**Exercise objective:**
Omit every picture while repeating the entries exactly.

**Exercise data:**
++++++++++
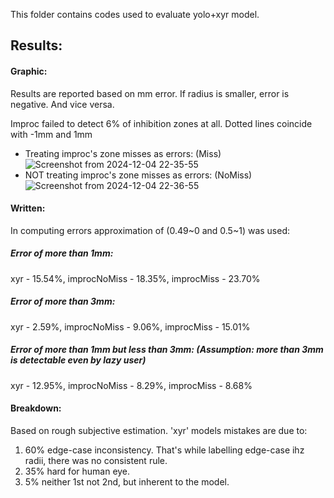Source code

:This folder contains codes used to evaluate yolo+xyr model.

## Results:
#### Graphic:
Results are reported based on mm error. If radius is smaller, error is negative. And vice versa.

Improc failed to detect 6% of inhibition zones at all.
Dotted lines coincide with -1mm and 1mm
* Treating improc's zone misses as errors: (Miss)
![Screenshot from 2024-12-04 22-35-55](https://github.com/user-attachments/assets/f03a27cc-fdef-4aaa-bfcf-ed18a8083221)
* NOT treating improc's zone misses as errors: (NoMiss)
![Screenshot from 2024-12-04 22-36-55](https://github.com/user-attachments/assets/88ffe64e-a63c-4cdd-95b4-b6096e4e1050)

#### Written:
In computing errors approximation of (0.49~0 and 0.5~1) was used:

##### Error of more than 1mm:  
xyr - 15.54%, improcNoMiss - 18.35%, improcMiss - 23.70%

##### Error of more than 3mm: 
xyr - 2.59%, improcNoMiss - 9.06%, improcMiss - 15.01%

##### Error of more than 1mm but less than 3mm: (Assumption: more than 3mm is detectable even by lazy user)
xyr - 12.95%, improcNoMiss - 8.29%, improcMiss - 8.68%

#### Breakdown:
Based on rough subjective estimation. 'xyr' models mistakes are due to:
 1) 60% edge-case inconsistency. That's while labelling edge-case ihz radii, there was no consistent rule.
 2) 35% hard for human eye.
 3) 5% neither 1st not 2nd, but inherent to the model.
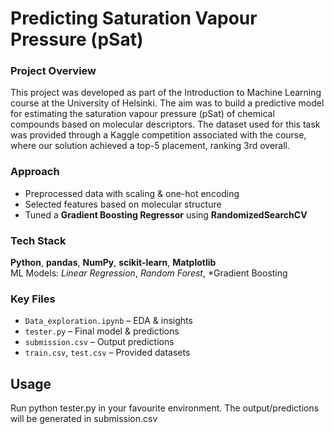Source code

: # Predicting Saturation Vapour Pressure (pSat)

### Project Overview
This project was developed as part of the Introduction to Machine Learning course at the University of Helsinki. The aim was to build a predictive model for estimating the saturation vapour pressure (pSat) of chemical compounds based on molecular descriptors. The dataset used for this task was provided through a Kaggle competition associated with the course, where our solution achieved a top-5 placement, ranking 3rd overall.

### Approach
- Preprocessed data with scaling & one-hot encoding  
- Selected features based on molecular structure  
- Tuned a **Gradient Boosting Regressor** using **RandomizedSearchCV**

### Tech Stack  
**Python**, **pandas**, **NumPy**, **scikit-learn**, **Matplotlib**  
ML Models: *Linear Regression*, *Random Forest*, *Gradient Boosting

### Key Files  
- `Data_exploration.ipynb` – EDA & insights  
- `tester.py` – Final model & predictions  
- `submission.csv` – Output predictions  
- `train.csv`, `test.csv` – Provided datasets

## Usage
Run  python tester.py in your favourite environment. The output/predictions will be generated in submission.csv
++++++++++
**Answer to the problem:**
Source code

:This folder contains codes used to evaluate yolo+xyr model.

## Results:
#### Graphic:
Results are reported based on mm error. If radius is smaller, error is negative. And vice versa.

Improc failed to detect 6% of inhibition zones at all.
Dotted lines coincide with -1mm and 1mm
* Treating improc's zone misses as errors: (Miss)
![Screenshot from 2024-12-04 22-35-55](https://github.com/user-attachments/assets/f03a27cc-fdef-4aaa-bfcf-ed18a8083221)
* NOT treating improc's zone misses as errors: (NoMiss)
![Screenshot from 2024-12-04 22-36-55](https://github.com/user-attachments/assets/88ffe64e-a63c-4cdd-95b4-b6096e4e1050)

#### Written:
In computing errors approximation of (0.49~0 and 0.5~1) was used:

##### Error of more than 1mm:  
xyr - 15.54%, improcNoMiss - 18.35%, improcMiss - 23.70%

##### Error of more than 3mm: 
xyr - 2.59%, improcNoMiss - 9.06%, improcMiss - 15.01%

##### Error of more than 1mm but less than 3mm: (Assumption: more than 3mm is detectable even by lazy user)
xyr - 12.95%, improcNoMiss - 8.29%, improcMiss - 8.68%

#### Breakdown:
Based on rough subjective estimation. 'xyr' models mistakes are due to:
 1) 60% edge-case inconsistency. That's while labelling edge-case ihz radii, there was no consistent rule.
 2) 35% hard for human eye.
 3) 5% neither 1st not 2nd, but inherent to the model.
Source code

: # Predicting Saturation Vapour Pressure (pSat)

### Project Overview
This project was developed as part of the Introduction to Machine Learning course at the University of Helsinki. The aim was to build a predictive model for estimating the saturation vapour pressure (pSat) of chemical compounds based on molecular descriptors. The dataset used for this task was provided through a Kaggle competition associated with the course, where our solution achieved a top-5 placement, ranking 3rd overall.

### Approach
- Preprocessed data with scaling & one-hot encoding  
- Selected features based on molecular structure  
- Tuned a **Gradient Boosting Regressor** using **RandomizedSearchCV**

### Tech Stack  
**Python**, **pandas**, **NumPy**, **scikit-learn**, **Matplotlib**  
ML Models: *Linear Regression*, *Random Forest*, *Gradient Boosting

### Key Files  
- `Data_exploration.ipynb` – EDA & insights  
- `tester.py` – Final model & predictions  
- `submission.csv` – Output predictions  
- `train.csv`, `test.csv` – Provided datasets

## Usage
Run  python tester.py in your favourite environment. The output/predictions will be generated in submission.csv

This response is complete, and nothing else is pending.